Les accusés renvoyés en cour martiale comme auteurs responsables de la mort de Beltchev, furent moins heureux. Leur procès se dénoua par douze condamnations, dont quatre à mort, une par contumace. Karavélof, contre lequel aucune charge n’avait été relevée, fut néanmoins frappé de cinq années de prison pour s’être déclaré l’adversaire du gouvernement. Une fois de plus, Stamboulof affirmait son autorité. Mais les assassins de Beltchev restaient impunis, et leur impunité ne pouvait qu’exciter leur audace.

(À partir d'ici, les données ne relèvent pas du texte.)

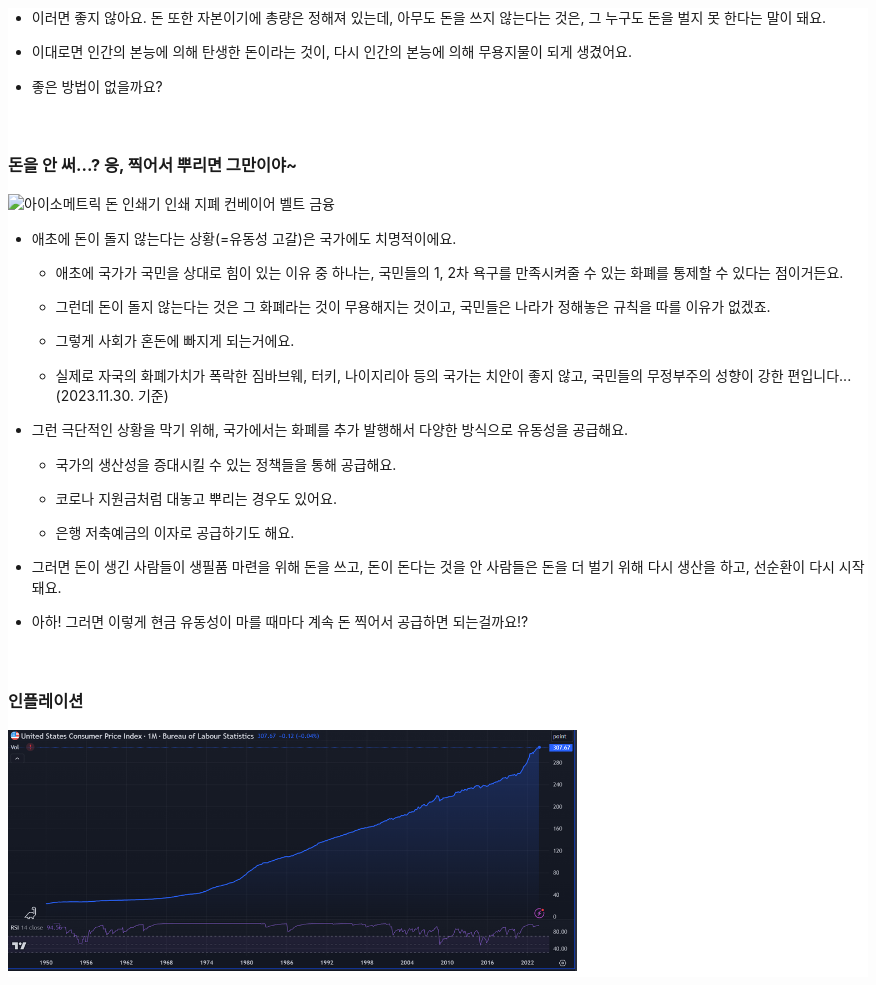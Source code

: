 - 이러면 좋지 않아요. 돈 또한 자본이기에 총량은 정해져 있는데, 아무도 돈을 쓰지 않는다는 것은, 그 누구도 돈을 벌지 못 한다는 말이 돼요.

- 이대로면 인간의 본능에 의해 탄생한 돈이라는 것이, 다시 인간의 본능에 의해 무용지물이 되게 생겼어요.

- 좋은 방법이 없을까요?

<br>

### 돈을 안 써...? 응, 찍어서 뿌리면 그만이야~

<img src="https://img.freepik.com/premium-vector/isometric-money-printing-machine-printing-bank-notes-conveyer-belt-finance_594757-630.jpg" title="" alt="아이소메트릭 돈 인쇄기 인쇄 지폐 컨베이어 벨트 금융" width="484"> 

- 애초에 돈이 돌지 않는다는 상황(=유동성 고갈)은 국가에도 치명적이에요.
  
  - 애초에 국가가 국민을 상대로 힘이 있는 이유 중 하나는, 국민들의 1, 2차 욕구를 만족시켜줄 수 있는 화폐를 통제할 수 있다는 점이거든요.
  
  - 그런데 돈이 돌지 않는다는 것은 그 화폐라는 것이 무용해지는 것이고, 국민들은 나라가 정해놓은 규칙을 따를 이유가 없겠죠.
  
  - 그렇게 사회가 혼돈에 빠지게 되는거에요.
  
  - 실제로 자국의 화폐가치가 폭락한 짐바브웨, 터키, 나이지리아 등의 국가는 치안이 좋지 않고, 국민들의 무정부주의 성향이 강한 편입니다... (2023.11.30. 기준)

- 그런 극단적인 상황을 막기 위해, 국가에서는 화폐를 추가 발행해서 다양한 방식으로 유동성을 공급해요.
  
  - 국가의 생산성을 증대시킬 수 있는 정책들을 통해 공급해요.
  
  - 코로나 지원금처럼 대놓고 뿌리는 경우도 있어요.
  
  - 은행 저축예금의 이자로 공급하기도 해요.

- 그러면 돈이 생긴 사람들이 생필품 마련을 위해 돈을 쓰고, 돈이 돈다는 것을 안 사람들은 돈을 더 벌기 위해 다시 생산을 하고, 선순환이 다시 시작돼요.

- 아하! 그러면 이렇게 현금 유동성이 마를 때마다 계속 돈 찍어서 공급하면 되는걸까요!?

<br>

### 인플레이션

<img title="" src="../assets/img/posts/2023-11-29-what_is_inflation/a83e61afa01a2a896eb4542a6f49af3c4585e754.png" alt="" width="569">
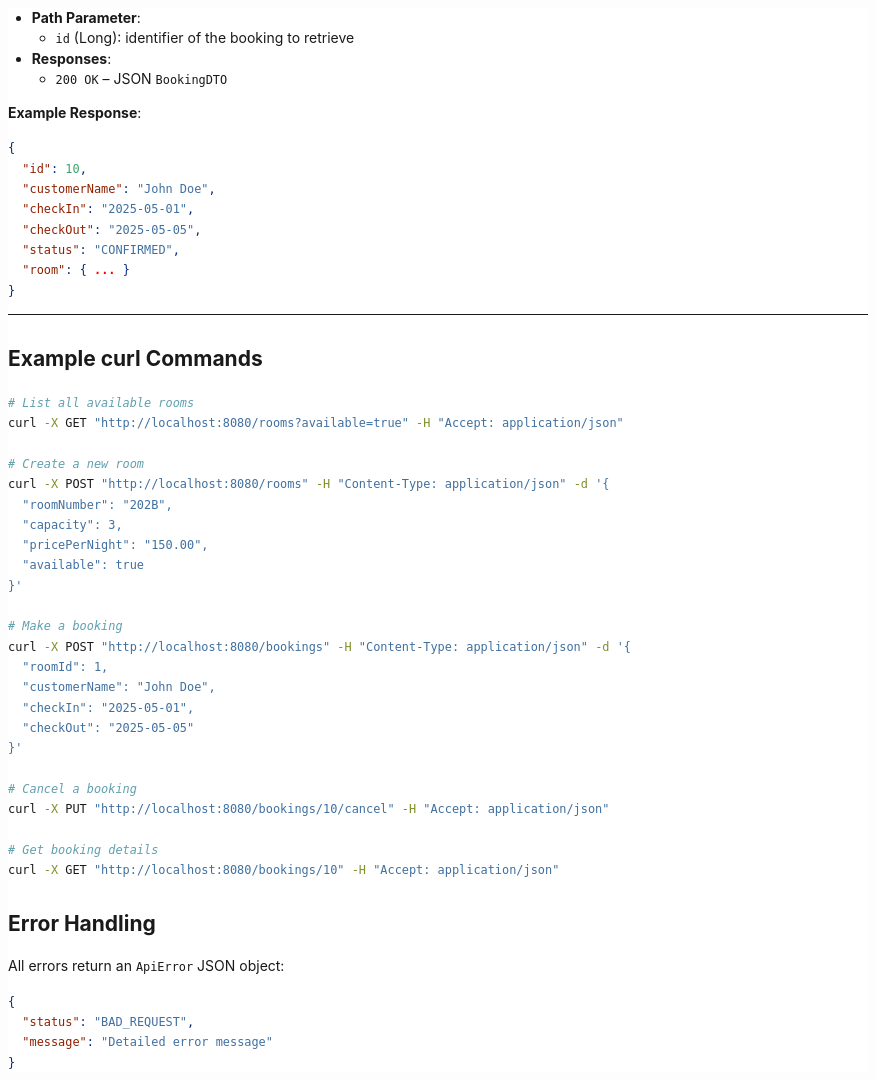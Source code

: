 - **Path Parameter**:
  - `id` (Long): identifier of the booking to retrieve
- **Responses**:
  - `200 OK` – JSON `BookingDTO`

**Example Response**:
```json
{
  "id": 10,
  "customerName": "John Doe",
  "checkIn": "2025-05-01",
  "checkOut": "2025-05-05",
  "status": "CONFIRMED",
  "room": { ... }
}
```

---

## Example curl Commands

```bash
# List all available rooms
curl -X GET "http://localhost:8080/rooms?available=true" -H "Accept: application/json"

# Create a new room
curl -X POST "http://localhost:8080/rooms" -H "Content-Type: application/json" -d '{
  "roomNumber": "202B",
  "capacity": 3,
  "pricePerNight": "150.00",
  "available": true
}'

# Make a booking
curl -X POST "http://localhost:8080/bookings" -H "Content-Type: application/json" -d '{
  "roomId": 1,
  "customerName": "John Doe",
  "checkIn": "2025-05-01",
  "checkOut": "2025-05-05"
}'

# Cancel a booking
curl -X PUT "http://localhost:8080/bookings/10/cancel" -H "Accept: application/json"

# Get booking details
curl -X GET "http://localhost:8080/bookings/10" -H "Accept: application/json"
```

## Error Handling

All errors return an `ApiError` JSON object:

```json
{
  "status": "BAD_REQUEST",  
  "message": "Detailed error message"
}
```

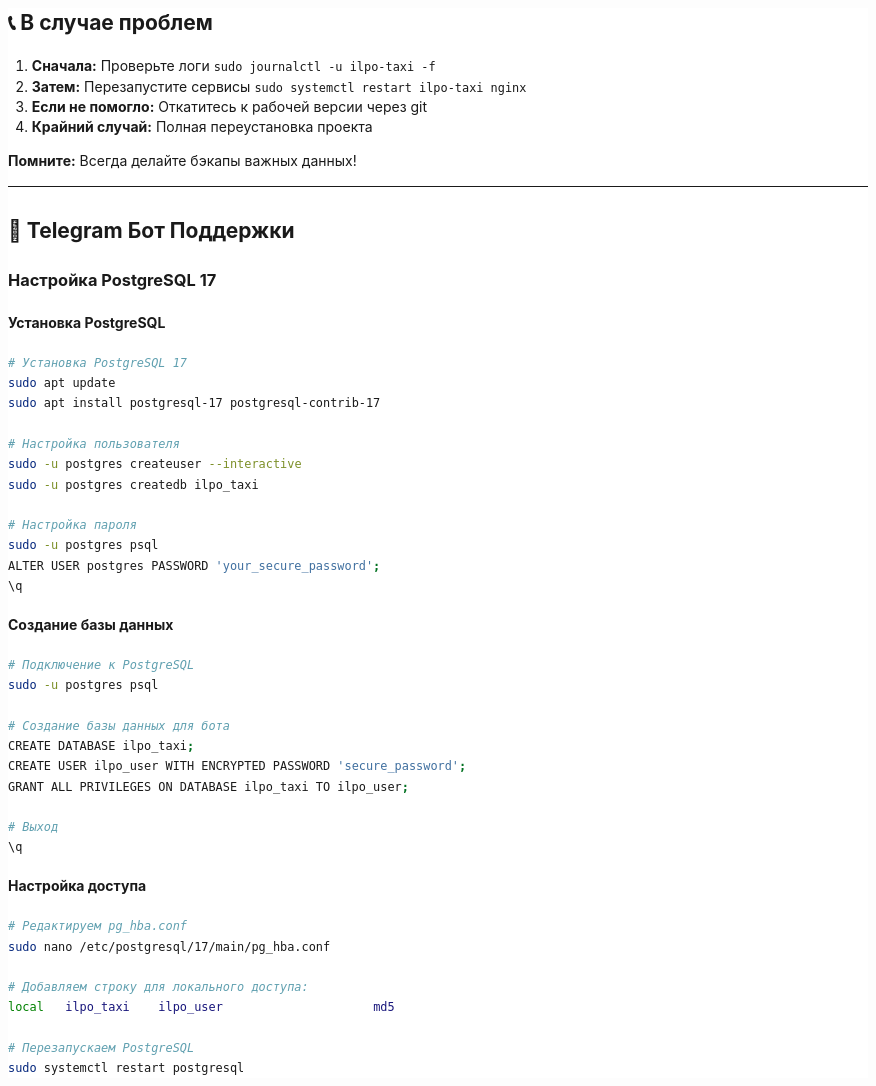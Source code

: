 ## 📞 В случае проблем

1. **Сначала:** Проверьте логи `sudo journalctl -u ilpo-taxi -f`
2. **Затем:** Перезапустите сервисы `sudo systemctl restart ilpo-taxi nginx`
3. **Если не помогло:** Откатитесь к рабочей версии через git
4. **Крайний случай:** Полная переустановка проекта

**Помните:** Всегда делайте бэкапы важных данных!

---

## 🤖 Telegram Бот Поддержки

### Настройка PostgreSQL 17

#### Установка PostgreSQL
```bash
# Установка PostgreSQL 17
sudo apt update
sudo apt install postgresql-17 postgresql-contrib-17

# Настройка пользователя
sudo -u postgres createuser --interactive
sudo -u postgres createdb ilpo_taxi

# Настройка пароля
sudo -u postgres psql
ALTER USER postgres PASSWORD 'your_secure_password';
\q
```

#### Создание базы данных
```bash
# Подключение к PostgreSQL
sudo -u postgres psql

# Создание базы данных для бота
CREATE DATABASE ilpo_taxi;
CREATE USER ilpo_user WITH ENCRYPTED PASSWORD 'secure_password';
GRANT ALL PRIVILEGES ON DATABASE ilpo_taxi TO ilpo_user;

# Выход
\q
```

#### Настройка доступа
```bash
# Редактируем pg_hba.conf
sudo nano /etc/postgresql/17/main/pg_hba.conf

# Добавляем строку для локального доступа:
local   ilpo_taxi    ilpo_user                     md5

# Перезапускаем PostgreSQL
sudo systemctl restart postgresql
```
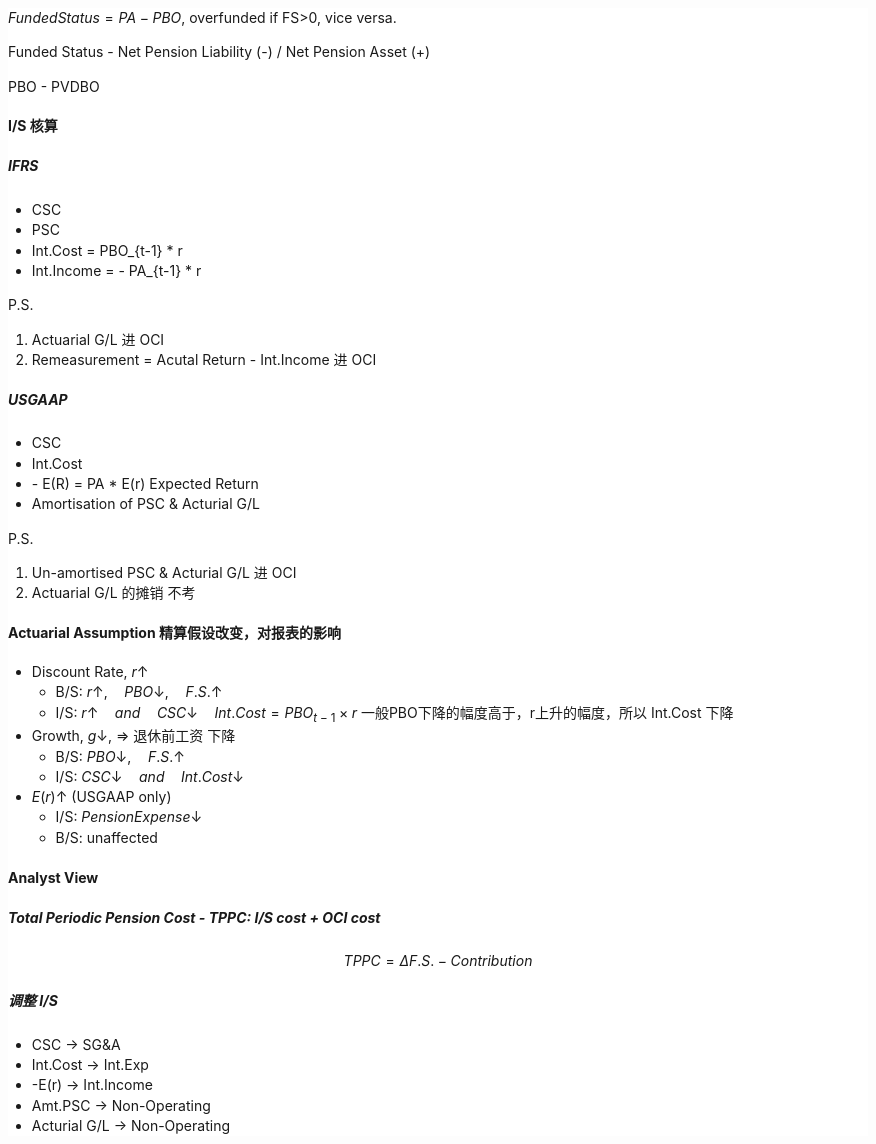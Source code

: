 $FundedStatus = PA - PBO$, overfunded if FS>0, vice versa.

Funded Status - Net Pension Liability (-) / Net Pension Asset (+)

PBO - PVDBO

#### I/S 核算

##### IFRS

- CSC
- PSC
- Int.Cost = PBO_{t-1} * r
- Int.Income = - PA_{t-1} * r

P.S. 

1. Actuarial G/L 进 OCI
2. Remeasurement = Acutal Return - Int.Income 进 OCI

##### USGAAP

- CSC
- Int.Cost
- \-  E(R) = PA * E(r)    Expected Return
- Amortisation of PSC & Acturial G/L

P.S. 

1. Un-amortised PSC & Acturial G/L 进 OCI
2. Actuarial G/L 的摊销 不考

#### Actuarial Assumption 精算假设改变，对报表的影响

- Discount Rate, $r \uparrow$
  - B/S: $r \uparrow,  \quad PBO\downarrow ,\quad F.S. \uparrow$ 
  - I/S: $r\uparrow \quad and\quad CSC\downarrow \quad Int.Cost = PBO_{t-1}\times r$ 一般PBO下降的幅度高于，r上升的幅度，所以 Int.Cost 下降
- Growth, $g \downarrow$, => 退休前工资 下降
  - B/S: $PBO\downarrow ,\quad F.S. \uparrow$
  - I/S: $CSC\downarrow \quad and\quad Int.Cost \downarrow$
- $E(r) \uparrow$ (USGAAP only)
  - I/S: $PensionExpense \downarrow$
  - B/S: unaffected

#### Analyst View

##### Total Periodic Pension Cost - TPPC: I/S cost + OCI cost

$$TPPC = \Delta F.S. - Contribution$$

##### 调整 I/S

- CSC            -> SG&A
- Int.Cost       -> Int.Exp
- -E(r)             -> Int.Income
- Amt.PSC     ->  Non-Operating
- Acturial G/L ->  Non-Operating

Sollicités de s’entremettre pour obtenir des commutations de peine, les agens des Puissances se divisèrent. Après avoir essayé d’un timide plaidoyer, le baron de Vainzenheim, consul d’Allemagne, chargé des intérêts de la Russie, reçut de sa Cour l’ordre de ne pas insister. Derniq, consul de la Grande-Bretagne, et le baron de Burian, représentant de l’Autriche, refusèrent d’intervenir, en objectant qu’il fallait en finir avec les agitateurs. Le comte de Sonnaz, ministre d’Italie, émit l’avis qu’il n’avait pas été produit contre Karavélof de présomptions suffisant à justifier sa condamnation et conseilla la clémence, appuyé par le gérant du commissariat ottoman, et par les agens de Belgique, de Roumanie, de Grèce et de Serbie ; le consul de France n’avait pas été sollicité.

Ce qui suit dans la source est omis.